WHAT IS EXPECTED =
Nothing may be dropped or altered: reproduce all the data.

(Saved entries)
▼

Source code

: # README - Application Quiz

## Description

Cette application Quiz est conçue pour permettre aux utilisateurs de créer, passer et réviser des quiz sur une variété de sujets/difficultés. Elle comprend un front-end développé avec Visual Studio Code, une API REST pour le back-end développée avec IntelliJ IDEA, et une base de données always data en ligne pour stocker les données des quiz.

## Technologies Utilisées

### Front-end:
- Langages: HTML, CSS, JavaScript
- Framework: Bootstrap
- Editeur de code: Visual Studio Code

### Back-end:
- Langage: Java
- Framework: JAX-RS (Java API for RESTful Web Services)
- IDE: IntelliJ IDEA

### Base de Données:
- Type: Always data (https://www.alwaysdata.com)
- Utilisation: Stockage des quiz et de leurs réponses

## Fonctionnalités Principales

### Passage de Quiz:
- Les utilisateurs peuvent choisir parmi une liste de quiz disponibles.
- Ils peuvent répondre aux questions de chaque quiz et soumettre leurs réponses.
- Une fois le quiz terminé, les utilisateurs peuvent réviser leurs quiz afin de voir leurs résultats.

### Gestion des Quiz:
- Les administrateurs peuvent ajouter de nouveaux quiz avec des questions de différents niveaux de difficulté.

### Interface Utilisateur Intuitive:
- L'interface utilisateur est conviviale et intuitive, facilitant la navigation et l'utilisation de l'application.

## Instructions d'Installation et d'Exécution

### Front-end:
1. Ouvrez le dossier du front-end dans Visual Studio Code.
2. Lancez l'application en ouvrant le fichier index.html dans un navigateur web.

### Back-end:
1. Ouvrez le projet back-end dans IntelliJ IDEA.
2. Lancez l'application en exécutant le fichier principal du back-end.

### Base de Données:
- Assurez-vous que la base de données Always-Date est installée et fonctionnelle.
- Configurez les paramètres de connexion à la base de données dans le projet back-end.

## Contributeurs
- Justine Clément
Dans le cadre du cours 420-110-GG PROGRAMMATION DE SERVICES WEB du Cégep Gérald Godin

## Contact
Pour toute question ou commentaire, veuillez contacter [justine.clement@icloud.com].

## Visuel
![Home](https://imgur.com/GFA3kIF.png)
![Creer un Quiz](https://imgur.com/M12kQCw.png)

▲

COMPLETED TASK =
Source code

: # README - Application Quiz

## Description

Cette application Quiz est conçue pour permettre aux utilisateurs de créer, passer et réviser des quiz sur une variété de sujets/difficultés. Elle comprend un front-end développé avec Visual Studio Code, une API REST pour le back-end développée avec IntelliJ IDEA, et une base de données always data en ligne pour stocker les données des quiz.

## Technologies Utilisées

### Front-end:
- Langages: HTML, CSS, JavaScript
- Framework: Bootstrap
- Editeur de code: Visual Studio Code

### Back-end:
- Langage: Java
- Framework: JAX-RS (Java API for RESTful Web Services)
- IDE: IntelliJ IDEA

### Base de Données:
- Type: Always data (https://www.alwaysdata.com)
- Utilisation: Stockage des quiz et de leurs réponses

## Fonctionnalités Principales

### Passage de Quiz:
- Les utilisateurs peuvent choisir parmi une liste de quiz disponibles.
- Ils peuvent répondre aux questions de chaque quiz et soumettre leurs réponses.
- Une fois le quiz terminé, les utilisateurs peuvent réviser leurs quiz afin de voir leurs résultats.

### Gestion des Quiz:
- Les administrateurs peuvent ajouter de nouveaux quiz avec des questions de différents niveaux de difficulté.

### Interface Utilisateur Intuitive:
- L'interface utilisateur est conviviale et intuitive, facilitant la navigation et l'utilisation de l'application.

## Instructions d'Installation et d'Exécution

### Front-end:
1. Ouvrez le dossier du front-end dans Visual Studio Code.
2. Lancez l'application en ouvrant le fichier index.html dans un navigateur web.

### Back-end:
1. Ouvrez le projet back-end dans IntelliJ IDEA.
2. Lancez l'application en exécutant le fichier principal du back-end.

### Base de Données:
- Assurez-vous que la base de données Always-Date est installée et fonctionnelle.
- Configurez les paramètres de connexion à la base de données dans le projet back-end.

## Contributeurs
- Justine Clément
Dans le cadre du cours 420-110-GG PROGRAMMATION DE SERVICES WEB du Cégep Gérald Godin

## Contact
Pour toute question ou commentaire, veuillez contacter [justine.clement@icloud.com].

## Visuel
![Home](https://imgur.com/GFA3kIF.png)
![Creer un Quiz](https://imgur.com/M12kQCw.png)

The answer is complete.